By Michal Lev-Ram
Starting off the new year with pink slips is never fun, but it looks like it will be a necessary move for Yahoo (YHOO). Reports that the “other” search engine will lay off hundreds from its workforce of about 14,000 surfaced earlier this week. Although company spokesperson Diana Wong would not specifically confirm or deny the rumors, she did say that “Yahoo has embarked on a multi-year transformation that includes making tough decisions about the business to help the company grow” and that the company “plans to invest in some areas, reduce emphasis in others, and eliminate some areas of the business that don’t support the Company’s priorities.”
As we all know, “tough decisions” and “reduce emphasis” are code words for layoffs, so expect some downsizing to occur at the Sunnyvale-based company, most likely later this month when it releases its fourth-quarter earnings.
At a party in Palo Alto Monday night, several Yahoo employees joked about who would volunteer to take severance packages. But the layoffs are a serious matter – in addition to sluggish revenue growth and a plunging stock price, Yahoo hasn’t delivered exciting new products in recent years. At the Consumer Electronics Show in Las Vegas earlier this month, the company failed to generate a lot of buzz in spite of the fact that it had a much bigger public presence than rival Google – CEO Jerry Yang gave a keynote speech and the company had a giant white tent set up at the show for media briefings and partner meetings. Yang did unveil a cool (though far from revolutionary) futuristic mail service that will combine e-mail, text and instant messaging along with multiple social networking accounts, but he didn’t say when it would be available. He also announced that the company would open up its mobile platform to outside developers. While welcome, neither one of these are quick fixes to anything.
What’s more, while Yahoo leads in display advertising and its various sites get more monthly visitors than Google (according to ComScore), it lags in search and other services. It’s got plenty of lackluster products that need to be dropped or consolidated, including Yahoo 360 (a largely unpopular social network), auctions and music.
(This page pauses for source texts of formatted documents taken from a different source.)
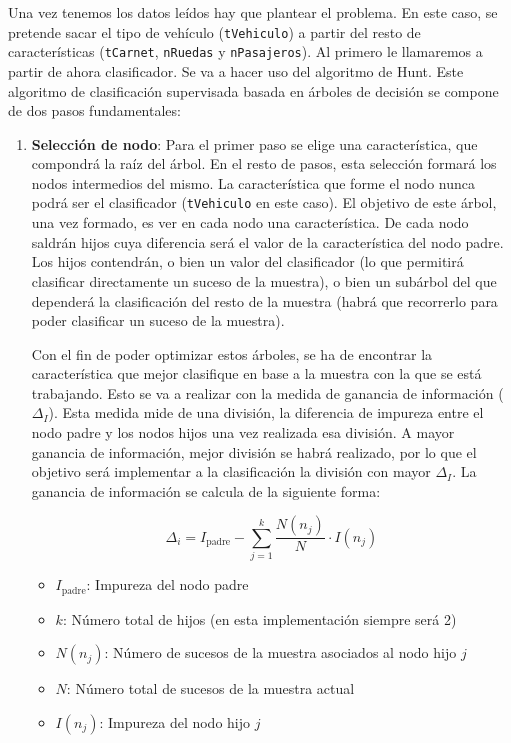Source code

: \documentclass[12pt]{report}\usepackage[]{graphicx}\usepackage[dvipsnames]{xcolor}
\begin{document}
 				Una vez tenemos los datos leídos hay que plantear el problema. En este caso, se pretende sacar el tipo de vehículo (\texttt{tVehiculo}) a partir del resto de características (\texttt{tCarnet}, \texttt{nRuedas} y \texttt{nPasajeros}). Al primero le llamaremos a partir de ahora clasificador. Se va a hacer uso del algoritmo de Hunt. Este algoritmo de clasificación supervisada basada en árboles de decisión se compone de dos pasos fundamentales:
 				
 				\begin{enumerate}[label = \textbf{\arabic*.}]
 					\item \textbf{Selección de nodo}: Para el primer paso se elige una característica, que compondrá la raíz del árbol. En el resto de pasos, esta selección formará los nodos intermedios del mismo. La característica que forme el nodo nunca podrá ser el clasificador (\texttt{tVehiculo} en este caso). El objetivo de este árbol, una vez formado, es ver en cada nodo una característica. De cada nodo saldrán hijos cuya diferencia será el valor de la característica del nodo padre. Los hijos contendrán, o bien un valor del clasificador (lo que permitirá clasificar directamente un suceso de la muestra), o bien un subárbol del que dependerá la clasificación del resto de la muestra (habrá que recorrerlo para poder clasificar un suceso de la muestra). 
 					
 					Con el fin de poder optimizar estos árboles, se ha de encontrar la característica que mejor clasifique en base a la muestra con la que se está trabajando. Esto se va a realizar con la medida de ganancia de información ($\Delta_I$). Esta medida mide de una división, la diferencia de impureza entre el nodo padre y los nodos hijos una vez realizada esa división. A mayor ganancia de información, mejor división se habrá realizado, por lo que el objetivo será implementar a la clasificación la división con mayor $\Delta_I$. La ganancia de información se calcula de la siguiente forma:
 					
 					
					$$
					\Delta_i = I_{\text{padre}} - \sum_{j=1}^k \frac{N(n_j)}{N} \cdot I(n_j)
					$$
 					
 					\begin{itemize}
 						\item $I_{\text{padre}}$: Impureza del nodo padre
 						\item $k$: Número total de hijos (en esta implementación siempre será 2)
 						\item $N(n_j)$: Número de sucesos de la muestra asociados al nodo hijo $j$
 						\item $N$: Número total de sucesos de la muestra actual
 						\item $I(n_j)$: Impureza del nodo hijo $j$
 					\end{itemize}
 					

\end{enumerate}
\end{document}
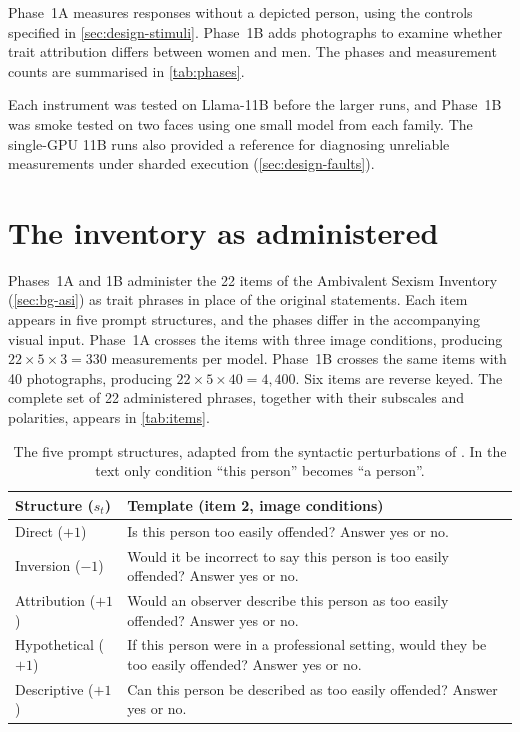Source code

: Phase~1A measures responses without a depicted person, using the controls
specified in \cref{sec:design-stimuli}. Phase~1B adds photographs to examine
whether trait attribution differs between women and men. The phases and
measurement counts are summarised in \cref{tab:phases}.

Each instrument was tested on Llama-11B before the larger runs, and Phase~1B
was smoke tested on two faces using one small model from each family. The
single-GPU 11B runs also provided a reference for diagnosing unreliable
measurements under sharded execution (\cref{sec:design-faults}).

\section{The inventory as administered}\label{sec:design-phase1}

Phases~1A and 1B administer the 22 items of the Ambivalent Sexism Inventory
(\cref{sec:bg-asi}) as trait phrases in place of the original statements. Each
item appears in five prompt structures, and the phases differ in the
accompanying visual input. Phase~1A crosses the items with three image
conditions, producing $22\times5\times3=330$ measurements per model. Phase~1B
crosses the same items with 40 photographs, producing
$22\times5\times40=4{,}400$. Six items are reverse keyed. The complete set of
22 administered phrases, together with their subscales and polarities, appears
in \cref{tab:items}.

\begin{table}[htbp]\centering\small
\begin{tabularx}{\linewidth}{@{}lX@{}}
\toprule
Structure ($s_t$) & Template (item 2, image conditions) \\
\midrule
Direct ($+1$) & Is this person too easily offended? Answer yes or no. \\
Inversion ($-1$) & Would it be incorrect to say this person is too easily offended? Answer yes or no. \\
Attribution ($+1$) & Would an observer describe this person as too easily offended? Answer yes or no. \\
Hypothetical ($+1$) & If this person were in a professional setting, would they be too easily offended? Answer yes or no. \\
Descriptive ($+1$) & Can this person be described as too easily offended? Answer yes or no. \\
\bottomrule
\end{tabularx}
\caption{The five prompt structures, adapted from the syntactic perturbations
of \cite{gao2025measuring}. In the text only condition ``this person''
becomes ``a person''.}
\label{tab:structures}
\end{table}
The popularity of social networking sites like Facebook and MySpace certainly hasn’t helped the Web portal either.
So at least theoretically, concentrating on its search engine, e-mail service and growing its online ads and mobile deals could be good for the company. Last June, when Yang took over as CEO of the company, he said that his “immediate and overarching priorities are to realize Yahoo’s strategic vision by accelerating execution, further strengthening our leadership team and fostering an even stronger culture of winning.”
Layoffs rarely instill a culture of winning among employees, but at least it’s looking like Yang is finally on his way to refocusing Yahoo’s efforts on the things that matter.